There was perhaps a conscious attempt by the guests at the embassy from the worlds of politics, business and entertainment not to dwell too much on Brexit, but focus instead on Ireland's worldwide artistic and musical impact.
But the topic that absorbs so much of British, and Irish, discussion at the moment was never far from people's thoughts.
As actor Adrian Dunbar read a poem from Derek Mahon, the final line created a ripple of knowing laughter in the room - "The sun rises in spite of everything, and the far cities are beautiful and bright. I lie here in a riot of sunlight watching the day break and the clouds flying. Everything is going to be all right."
"Everything is going to be all right" is the message many people want to hear right now. Brexit has considerably disturbed the equilibrium, and what equilibrium there is left is likely to be heavily tested this week.
On Tuesday, Theresa May will bring the Brexit deal she agreed with Brussels before Christmas back to the Commons for a second so-called meaningful vote about whether MPs want to accept it.
Record-breaking, in fact, as it inflicted the biggest loss in living memory for a British government.
So far, the much vaunted "concessions" on the Northern Ireland backstop that Theresa May had sought have failed to materialise, meaning she looks likely to return for a vote on exactly the same deal that was defeated last time.
Potentially, the only change in the deal since the first vote and second vote is the British Prime Minister's support of it herself.
In January, Mrs May told MPs that the deal she had put before them was the best that they would get from the EU. She urged them to accept it on the basis that it could not be bettered and promised them that it came the closest to delivering the Brexit that a majority of voters wanted.
Yet, just days later, Mrs May whipped her party to vote in favour of the 'Brady amendment', which called on the British government to renegotiate the Northern Ireland backstop and replace it with "alternative arrangements".
In supporting the notion that such a renegotiation could be done, Mrs May voted against a significant element of the deal she had negotiated in the first place.

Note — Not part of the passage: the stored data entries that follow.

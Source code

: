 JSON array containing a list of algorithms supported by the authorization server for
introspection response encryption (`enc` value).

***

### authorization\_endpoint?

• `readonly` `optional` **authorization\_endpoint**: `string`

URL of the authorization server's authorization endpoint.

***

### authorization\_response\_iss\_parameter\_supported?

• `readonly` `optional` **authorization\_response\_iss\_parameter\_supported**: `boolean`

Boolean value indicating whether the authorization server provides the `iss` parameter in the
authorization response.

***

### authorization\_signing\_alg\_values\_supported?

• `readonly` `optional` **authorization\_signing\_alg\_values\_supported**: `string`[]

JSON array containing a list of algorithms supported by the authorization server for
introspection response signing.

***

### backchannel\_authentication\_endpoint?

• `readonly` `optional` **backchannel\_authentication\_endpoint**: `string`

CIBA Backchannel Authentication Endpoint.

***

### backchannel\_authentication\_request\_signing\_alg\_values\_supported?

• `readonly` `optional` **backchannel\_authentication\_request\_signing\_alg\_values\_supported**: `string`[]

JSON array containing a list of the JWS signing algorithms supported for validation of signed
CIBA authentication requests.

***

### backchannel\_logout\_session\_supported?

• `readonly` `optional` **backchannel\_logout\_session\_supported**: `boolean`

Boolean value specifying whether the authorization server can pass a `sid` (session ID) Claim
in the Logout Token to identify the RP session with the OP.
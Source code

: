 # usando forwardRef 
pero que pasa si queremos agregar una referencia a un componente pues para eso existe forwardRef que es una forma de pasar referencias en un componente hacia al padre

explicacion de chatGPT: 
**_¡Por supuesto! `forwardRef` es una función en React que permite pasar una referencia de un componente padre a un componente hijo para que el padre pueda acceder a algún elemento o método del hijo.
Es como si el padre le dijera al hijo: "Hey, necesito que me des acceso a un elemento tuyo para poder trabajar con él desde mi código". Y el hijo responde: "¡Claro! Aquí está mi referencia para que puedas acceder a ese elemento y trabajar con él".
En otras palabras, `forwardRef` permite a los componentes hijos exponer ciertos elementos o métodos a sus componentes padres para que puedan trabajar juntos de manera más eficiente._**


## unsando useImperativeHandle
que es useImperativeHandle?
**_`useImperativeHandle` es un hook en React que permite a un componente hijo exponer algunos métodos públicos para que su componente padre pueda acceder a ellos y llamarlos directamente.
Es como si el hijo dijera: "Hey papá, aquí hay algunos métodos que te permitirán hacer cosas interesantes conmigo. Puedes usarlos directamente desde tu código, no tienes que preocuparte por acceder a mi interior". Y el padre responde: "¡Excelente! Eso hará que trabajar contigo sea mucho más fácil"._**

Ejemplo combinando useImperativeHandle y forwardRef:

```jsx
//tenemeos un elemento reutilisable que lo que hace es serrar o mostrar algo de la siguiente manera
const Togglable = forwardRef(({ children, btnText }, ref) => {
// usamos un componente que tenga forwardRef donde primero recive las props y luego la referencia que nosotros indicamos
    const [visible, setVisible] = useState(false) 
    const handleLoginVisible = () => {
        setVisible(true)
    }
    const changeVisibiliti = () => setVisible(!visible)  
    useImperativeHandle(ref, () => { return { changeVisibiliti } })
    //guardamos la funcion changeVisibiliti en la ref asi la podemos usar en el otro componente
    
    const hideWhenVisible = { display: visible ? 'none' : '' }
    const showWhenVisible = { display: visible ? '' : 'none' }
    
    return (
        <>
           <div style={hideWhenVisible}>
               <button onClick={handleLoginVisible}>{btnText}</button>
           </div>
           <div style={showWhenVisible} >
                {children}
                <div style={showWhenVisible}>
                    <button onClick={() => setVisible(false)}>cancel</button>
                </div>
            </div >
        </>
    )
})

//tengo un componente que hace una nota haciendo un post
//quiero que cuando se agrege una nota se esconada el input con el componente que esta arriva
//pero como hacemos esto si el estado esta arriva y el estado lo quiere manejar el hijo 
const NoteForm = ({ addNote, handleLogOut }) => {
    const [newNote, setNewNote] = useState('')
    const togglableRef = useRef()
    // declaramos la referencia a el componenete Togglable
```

In doing so, she also effectively admitted that the original deal had not been the best that MPs would get from the EU. That change in position is one about which she is likely to receive a reminder of this week.
If, as is currently expected, Mrs May's deal fails to pass the Commons vote on Tuesday, it sets off a domino effect of votes through the week.
On Wednesday, MPs will be asked if they want to remove "no deal" as an option, thereby removing the second part of the current binary legal default position - leave with an agreed deal or no deal at all.
While a no-deal departure promises many Brexiteers the sharp cutting of EU ties that they feel is the preferred option at this point, it fills many other MPs with dread.
The dire economic predictions, and the undoubted uncertainty it would bring, is seen by Remain supporting MPs as a foolhardy negotiating position that they want gone off the table.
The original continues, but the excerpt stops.